Completed last summer, the route features 900 feet of climbing and a 6,814-foot descent.
The trail is best for advanced and expert mountain bikers.
Here’s a basic checklist to help you prepare for the cross-country-style ride.
1. The best way to prepare physically and mentally for the Palisade Plunge is to ride similar terrain and trail segments as what you’ll encounter on the Palisade Plunge. Research the route. During your training rides, pay attention to your pace and consider how long you will need to complete this ride.
2. Ride in comparable conditions including the same temperature range and at the same time of day as when you plan to do the Plunge.
3. Build up your mileage before the ride. Consider hiring a mountain bike coach to help you with a training and nutrition plan. Talk with a coach about how much food and water you should consume each hour.
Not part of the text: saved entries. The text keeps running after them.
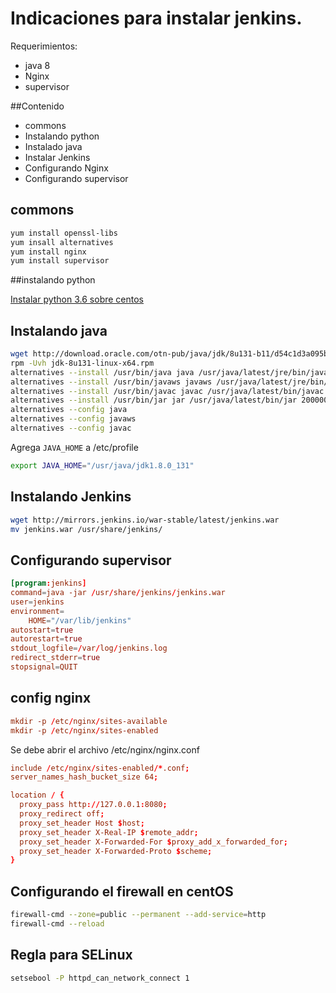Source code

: Indicaciones para instalar jenkins.
===========================

Requerimientos:
- java 8
- Nginx
- supervisor

##Contenido
- commons
- Instalando python
- Instalado java
- Instalar Jenkins
- Configurando Nginx
- Configurando supervisor 

## commons
```sh
yum install openssl-libs
yum insall alternatives
yum install nginx
yum install supervisor
```

##instalando python

[Instalar python 3.6 sobre centos](python/install_python3_6.md)

## Instalando java


```sh
wget http://download.oracle.com/otn-pub/java/jdk/8u131-b11/d54c1d3a095b4ff2b6607d096fa80163/jdk-8u131-linux-x64.rpm
rpm -Uvh jdk-8u131-linux-x64.rpm
alternatives --install /usr/bin/java java /usr/java/latest/jre/bin/java 200000
alternatives --install /usr/bin/javaws javaws /usr/java/latest/jre/bin/javaws 200000
alternatives --install /usr/bin/javac javac /usr/java/latest/bin/javac 200000
alternatives --install /usr/bin/jar jar /usr/java/latest/bin/jar 200000
alternatives --config java
alternatives --config javaws
alternatives --config javac
```
Agrega `JAVA_HOME` a /etc/profile

```sh
export JAVA_HOME="/usr/java/jdk1.8.0_131"
```

## Instalando Jenkins

```sh
wget http://mirrors.jenkins.io/war-stable/latest/jenkins.war
mv jenkins.war /usr/share/jenkins/
```

## Configurando supervisor
```conf
[program:jenkins]
command=java -jar /usr/share/jenkins/jenkins.war
user=jenkins
environment=
    HOME="/var/lib/jenkins"
autostart=true
autorestart=true
stdout_logfile=/var/log/jenkins.log
redirect_stderr=true
stopsignal=QUIT
```

## config nginx


```conf
mkdir -p /etc/nginx/sites-available
mkdir -p /etc/nginx/sites-enabled
```

Se debe abrir el archivo /etc/nginx/nginx.conf

```conf
include /etc/nginx/sites-enabled/*.conf;
server_names_hash_bucket_size 64;
```


```conf
location / {
  proxy_pass http://127.0.0.1:8080;
  proxy_redirect off;
  proxy_set_header Host $host;
  proxy_set_header X-Real-IP $remote_addr;
  proxy_set_header X-Forwarded-For $proxy_add_x_forwarded_for;
  proxy_set_header X-Forwarded-Proto $scheme;
}
```
## Configurando el firewall en centOS

```sh
firewall-cmd --zone=public --permanent --add-service=http
firewall-cmd --reload
```

## Regla para SELinux

```sh
setsebool -P httpd_can_network_connect 1
```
4. Train with the full suspension mountain bike you plan to use that day. Ideally, you’ll travel with your bike to Palisade and won’t be riding a rental or a borrowed bike that you’re unfamiliar with.
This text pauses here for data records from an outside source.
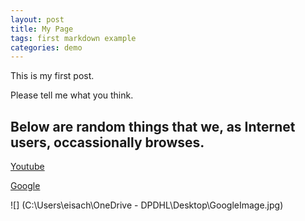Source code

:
 ```yaml
---
layout: post
title: My Page
tags: first markdown example
categories: demo
---
```


This is my first post.
>
Please tell me what you think.

## Below are random things that we, as Internet users, occassionally browses.

[Youtube](https://youtube.com/)

[Google](https://google.com/)

![]
(C:\Users\eisach\OneDrive - DPDHL\Desktop\GoogleImage.jpg)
5. Leading up the ride, keep up with your bike’s general maintenance. Consider taking your bike to your local bike shop for a tune-up before a big day on the Palisade Plunge.
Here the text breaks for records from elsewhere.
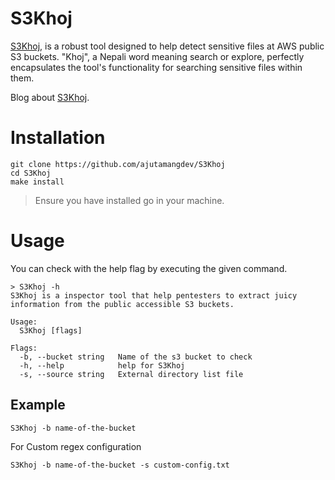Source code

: # S3Khoj

[S3Khoj](https://github.com/ajutamangdev/S3Khoj), is a robust tool designed to help detect sensitive files at AWS public S3 buckets. "Khoj", a Nepali word meaning search or explore, perfectly encapsulates the tool's functionality for searching sensitive files within them.

Blog about [S3Khoj](https://csaju.com/posts/hunting-secrets-at-public-s3-buckets-using-s3khoj/).

# Installation

```
git clone https://github.com/ajutamangdev/S3Khoj
cd S3Khoj
make install
```
> Ensure you have installed go in your machine.

# Usage

You can check with the help flag by executing the given command.
```
> S3Khoj -h
S3Khoj is a inspector tool that help pentesters to extract juicy information from the public accessible S3 buckets.

Usage:
  S3Khoj [flags]

Flags:
  -b, --bucket string   Name of the s3 bucket to check
  -h, --help            help for S3Khoj
  -s, --source string   External directory list file

```

## Example
```
S3Khoj -b name-of-the-bucket
```

For Custom regex configuration
```
S3Khoj -b name-of-the-bucket -s custom-config.txt
```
6. Take a general bike repair clinic to understand how to manage mechanical issues that you might encounter on the ride—which is very remote. You’ll want to know how to change a flat tire and repair a chain. When we were riding the Palisade Plunge, the entire derailleur blew off of my partner’s bike. We removed it with a bike tool and a Leatherman multi-tool so that he could finish the final 4 miles of the ride.
7. If you don’t own a water filter, it’s time to get one! A rider can comfortably carry approximately 4-5 liters, but this is a desert ride, so don’t depend on that quantity to get you to the finish. There is one reliable spot to filter water at mile 16: a clear, flowing creek called Whitewater Creek. We also drank electrolytes all day.
8. Have a plan in case there is an emergency. Talk with your shuttle driver about the emergency bailout options and write down where those are located along the trail. Consider carrying a satellite communication device in addition to your phone, which could break, fall out of your pack, overheat, lose battery power, or simply not have cell reception.
9. The later into the day that you ride, the warmer or hotter the temperatures will be. Read the weather forecast the week leading up to your ride and talk with a local bike shop or your shuttle driver to learn more about the weather and how you can prepare. If there is a heat advisory, consider canceling your trip and rebook for a later time in the season when the temperatures go down.
10. If you have any health concerns, talk with your physician about the undertaking of this ride and any risk that might be involved.